Top of Stored data

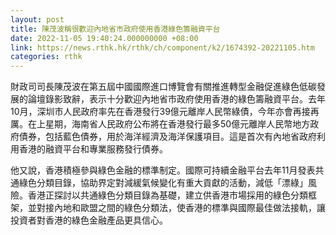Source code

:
 ```yaml
---
layout: post
title: 陳茂波稱很歡迎內地省市政府使用香港綠色籌融資平台
date: 2022-11-05 19:40:24.000000000 +08:00
link: https://news.rthk.hk/rthk/ch/component/k2/1674392-20221105.htm
categories: rthk
---
```


財政司司長陳茂波在第五屆中國國際進口博覽會有關推進轉型金融促進綠色低碳發展的論壇錄影致辭，表示十分歡迎內地省市政府使用香港的綠色籌融資平台。去年10月，深圳市人民政府率先在香港發行39億元離岸人民幣綠債，今年亦會再接再厲。在上星期，海南省人民政府公布將在香港發行最多50億元離岸人民幣地方政府債券，包括藍色債券，用於海洋經濟及海洋保護項目。這是首次有內地省政府利用香港的融資平台和專業服務發行債券。

他又說，香港積極參與綠色金融的標準制定。國際可持續金融平台去年11月發表共通綠色分類目錄，協助界定對減緩氣候變化有重大貢獻的活動，減低「漂綠」風險。香港正探討以共通綠色分類目錄為基礎，建立供香港市場採用的綠色分類框架，並對接內地和歐盟之間的綠色分類法，使香港的標準與國際最佳做法接軌，讓投資者對香港的綠色金融產品更具信心。
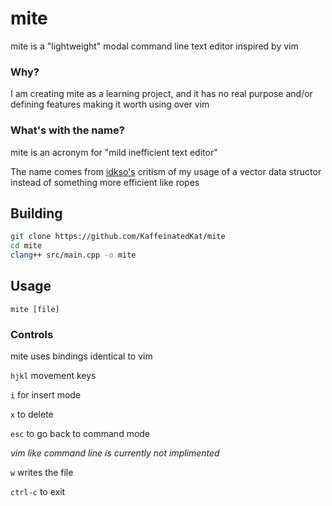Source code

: # mite 
mite is a "lightweight" modal command line text editor inspired by vim

### Why?
I am creating mite as a learning project, and it has no real purpose and/or defining features making it worth using over vim

### What's with the name?
mite is an acronym for "mild inefficient text editor"

The name comes from [idkso's](https://github.com/idkso) critism of my usage of a vector data structor instead of something more efficient like ropes


## Building
```bash
git clone https://github.com/KaffeinatedKat/mite
cd mite
clang++ src/main.cpp -o mite
```

## Usage
`mite [file]`

### Controls 
mite uses bindings identical to vim

`hjkl` movement keys

`i` for insert mode

`x` to delete

`esc` to go back to command mode

*vim like command line is currently not implimented*

`w` writes the file

`ctrl-c` to exit
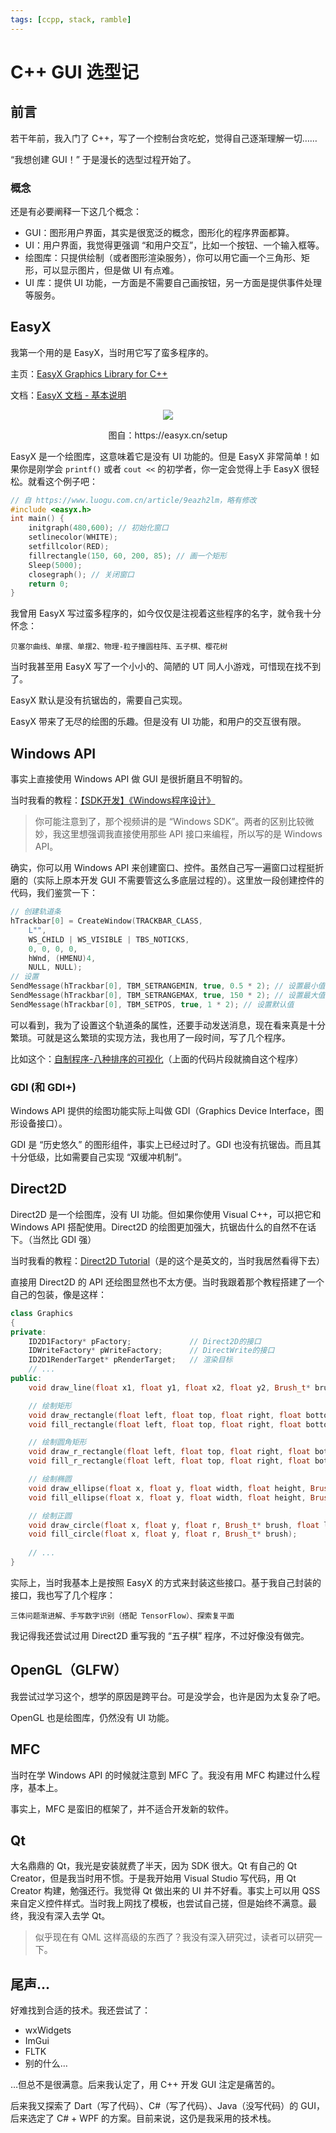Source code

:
 ```yaml
---
tags: [ccpp, stack, ramble]
---
```

# C++ GUI 选型记

## 前言

若干年前，我入门了 C++，写了一个控制台贪吃蛇，觉得自己逐渐理解一切……

“我想创建 GUI！” 于是漫长的选型过程开始了。

### 概念

还是有必要阐释一下这几个概念：

- GUI：图形用户界面，其实是很宽泛的概念，图形化的程序界面都算。
- UI：用户界面，我觉得更强调 “和用户交互”，比如一个按钮、一个输入框等。
- 绘图库：只提供绘制（或者图形渲染服务），你可以用它画一个三角形、矩形，可以显示图片，但是做 UI 有点难。
- UI 库：提供 UI 功能，一方面是不需要自己画按钮，另一方面是提供事件处理等服务。

## EasyX

我第一个用的是 EasyX，当时用它写了蛮多程序的。

主页：[EasyX Graphics Library for C++](https://easyx.cn/)

文档：[EasyX 文档 - 基本说明](https://docs.easyx.cn/zh-cn/intro)

<center>
    <img src="https://easyx.cn/f/a/0/0/6/setup-vc2010-4.1.png"/>
    <p>
        图自：https://easyx.cn/setup
    </p>
</center>



EasyX 是一个绘图库，这意味着它是没有 UI 功能的。但是 EasyX 非常简单！如果你是刚学会 `printf()` 或者 `cout <<` 的初学者，你一定会觉得上手 EasyX 很轻松。就看这个例子吧：

```cpp
// 自 https://www.luogu.com.cn/article/9eazh2lm，略有修改
#include <easyx.h>
int main() {
    initgraph(480,600); // 初始化窗口
    setlinecolor(WHITE);
    setfillcolor(RED);
    fillrectangle(150, 60, 200, 85); // 画一个矩形
    Sleep(5000);
    closegraph(); // 关闭窗口
    return 0;
}
```

我曾用 EasyX 写过蛮多程序的，如今仅仅是注视着这些程序的名字，就令我十分怀念：

```
贝塞尔曲线、单摆、单摆2、物理-粒子撞圆柱阵、五子棋、樱花树
```

当时我甚至用 EasyX 写了一个小小的、简陋的 UT 同人小游戏，可惜现在找不到了。

EasyX 默认是没有抗锯齿的，需要自己实现。

EasyX 带来了无尽的绘图的乐趣。但是没有 UI 功能，和用户的交互很有限。

## Windows API

事实上直接使用 Windows API 做 GUI 是很折磨且不明智的。

当时我看的教程：[【SDK开发】《Windows程序设计》](https://www.bilibili.com/video/BV1us411A7UE/)

> 你可能注意到了，那个视频讲的是 “Windows SDK”。两者的区别比较微妙，我这里想强调我直接使用那些 API 接口来编程，所以写的是 Windows API。

确实，你可以用 Windows API 来创建窗口、控件。虽然自己写一遍窗口过程挺折磨的（实际上原本开发 GUI 不需要管这么多底层过程的）。这里放一段创建控件的代码，我们鉴赏一下：

```cpp
// 创建轨道条
hTrackbar[0] = CreateWindow(TRACKBAR_CLASS,
    L"",
    WS_CHILD | WS_VISIBLE | TBS_NOTICKS,
    0, 0, 0, 0,
    hWnd, (HMENU)4,
    NULL, NULL);
// 设置
SendMessage(hTrackbar[0], TBM_SETRANGEMIN, true, 0.5 * 2); // 设置最小值
SendMessage(hTrackbar[0], TBM_SETRANGEMAX, true, 150 * 2); // 设置最大值
SendMessage(hTrackbar[0], TBM_SETPOS, true, 1 * 2); // 设置默认值
```

可以看到，我为了设置这个轨道条的属性，还要手动发送消息，现在看来真是十分繁琐。可就是这么繁琐的实现方法，我也用了一段时间，写了几个程序。

比如这个：[自制程序-八种排序的可视化](https://www.bilibili.com/video/BV1YQ4y1Q78m/)（上面的代码片段就摘自这个程序）

### GDI (和 GDI+)

Windows API 提供的绘图功能实际上叫做 GDI（Graphics Device Interface，图形设备接口）。

GDI 是 “历史悠久” 的图形组件，事实上已经过时了。GDI 也没有抗锯齿。而且其十分低级，比如需要自己实现 “双缓冲机制”。

## Direct2D

Direct2D 是一个绘图库，没有 UI 功能。但如果你使用 Visual C++，可以把它和 Windows API 搭配使用。Direct2D 的绘图更加强大，抗锯齿什么的自然不在话下。（当然比 GDI 强）

当时我看的教程：[Direct2D Tutorial](https://www.bilibili.com/video/BV125411V74f/)（是的这个是英文的，当时我居然看得下去）

直接用 Direct2D 的 API 还绘图显然也不太方便。当时我跟着那个教程搭建了一个自己的包装，像是这样：

```cpp
class Graphics
{
private:
	ID2D1Factory* pFactory;				// Direct2D的接口
	IDWriteFactory* pWriteFactory;		// DirectWrite的接口
	ID2D1RenderTarget* pRenderTarget;	// 渲染目标
    // ...
public:
    void draw_line(float x1, float y1, float x2, float y2, Brush_t* brush, float lineWidth = 1);

    // 绘制矩形
    void draw_rectangle(float left, float top, float right, float bottom, Brush_t* brush, float lineWidth = 1);
    void fill_rectangle(float left, float top, float right, float bottom, Brush_t* brush);

    // 绘制圆角矩形
    void draw_r_rectangle(float left, float top, float right, float bottom, float r, Brush_t* brush, float lineWidth = 1);
    void fill_r_rectangle(float left, float top, float right, float bottom, float r, Brush_t* brush);

    // 绘制椭圆
    void draw_ellipse(float x, float y, float width, float height, Brush_t* brush, float lineWidth = 1);
    void fill_ellipse(float x, float y, float width, float height, Brush_t* brush);

    // 绘制正圆
    void draw_circle(float x, float y, float r, Brush_t* brush, float lineWidth = 1);
    void fill_circle(float x, float y, float r, Brush_t* brush);
    
    // ...
}
```

实际上，当时我基本上是按照 EasyX 的方式来封装这些接口。基于我自己封装的接口，我也写了几个程序：

```
三体问题渐进解、手写数字识别（搭配 TensorFlow）、探索复平面
```

我记得我还尝试过用 Direct2D 重写我的 “五子棋” 程序，不过好像没有做完。

## OpenGL（GLFW）

我尝试过学习这个，想学的原因是跨平台。可是没学会，也许是因为太复杂了吧。

OpenGL 也是绘图库，仍然没有 UI 功能。

## MFC

当时在学 Windows API 的时候就注意到 MFC 了。我没有用 MFC 构建过什么程序，基本上。

事实上，MFC 是蛮旧的框架了，并不适合开发新的软件。

## Qt

大名鼎鼎的 Qt，我光是安装就费了半天，因为 SDK 很大。Qt 有自己的 Qt Creator，但是我当时用不惯。于是我开始用 Visual Studio 写代码，用 Qt Creator 构建，勉强还行。我觉得 Qt 做出来的 UI 并不好看。事实上可以用 QSS 来自定义控件样式。当时我上网找了模板，也尝试自己搓，但是始终不满意。最终，我没有深入去学 Qt。

> 似乎现在有 QML 这样高级的东西了？我没有深入研究过，读者可以研究一下。

## 尾声...

好难找到合适的技术。我还尝试了：

- wxWidgets
- ImGui
- FLTK
- 别的什么…

…但总不是很满意。后来我认定了，用 C++ 开发 GUI 注定是痛苦的。

后来我又探索了 Dart（写了代码）、C#（写了代码）、Java（没写代码）的 GUI，后来选定了 C# + WPF 的方案。目前来说，这仍是我采用的技术栈。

Bottom of Stored data

From the records above, return each line that includes "name".

_Reply:_
### What's with the name?
The name comes from [idkso's](https://github.com/idkso) critism of my usage of a vector data structor instead of something more efficient like ropes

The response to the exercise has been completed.